La tête dure comme un caillou, l'obstination portée fièrement en blason, le coeur sur la main et une préférence marquée pour les bisous. Mon doux-dur, mon Paolo, qui me rend dingue, chaque jour un peu plus. Personne n'a comme lui la capacité de se couler à ce point exactement dans mes bras, adoptant une forme qui nous devient commune. Mon caméleon, shape-changing, malléable à en devenir une partie de ma chaleur.

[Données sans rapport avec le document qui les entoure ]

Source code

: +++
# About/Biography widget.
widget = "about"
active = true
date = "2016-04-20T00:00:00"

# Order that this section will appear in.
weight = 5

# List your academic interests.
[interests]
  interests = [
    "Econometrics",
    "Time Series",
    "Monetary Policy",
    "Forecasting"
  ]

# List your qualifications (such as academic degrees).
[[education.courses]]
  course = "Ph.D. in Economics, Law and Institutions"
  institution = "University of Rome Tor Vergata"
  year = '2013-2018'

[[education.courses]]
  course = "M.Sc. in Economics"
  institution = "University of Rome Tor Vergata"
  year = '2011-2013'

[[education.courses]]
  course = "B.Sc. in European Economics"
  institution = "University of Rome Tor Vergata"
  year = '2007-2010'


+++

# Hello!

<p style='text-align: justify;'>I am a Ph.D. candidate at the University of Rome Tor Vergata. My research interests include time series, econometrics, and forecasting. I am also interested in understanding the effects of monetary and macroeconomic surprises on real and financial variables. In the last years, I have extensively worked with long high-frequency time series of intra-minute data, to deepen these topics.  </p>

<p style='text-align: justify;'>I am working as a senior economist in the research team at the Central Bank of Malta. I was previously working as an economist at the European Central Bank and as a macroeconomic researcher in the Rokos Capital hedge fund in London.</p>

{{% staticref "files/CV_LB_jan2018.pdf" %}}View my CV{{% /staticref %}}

Qu'est-ce qui, depuis un an, a changé? Je n'ai pas l'impression qu'il change. Il est la personne la plus fidèle à lui-même que je connaisse, sans pause ni calcul. Toujours la même tête têtue, le même sourire soleil, les yeux les plus beaux qui se soient posés sur moi. Il grandit, apprend un peu (il ne tient pas trop à apprendre), s'habitue doucement aux changements qu'il n'aime pas trop. Pour la première fois depuis que nous avons quitté Paris (il n'avait pas trois ans), il a commencé l'année dans un lieu et un environnement connu. Je le regarde y évoluer avec l'étonnement heureux qui lui vient d'une innattendue familiarité. Pour la première fois, il va pouvoir inviter ses copains à son anniversaire. Il n'en peut plus d'attendre le jour de la fête.
Je n'ai même pas pensé, comme l'année dernière, au jour de sa naissance. Aujourd'hui, je n'ai pensé qu'à lui, lui tel qu'il est aujourd'hui, à 6 ans. Comme un caillou qui fait facilement des étincelles, si on sait s'y prendre.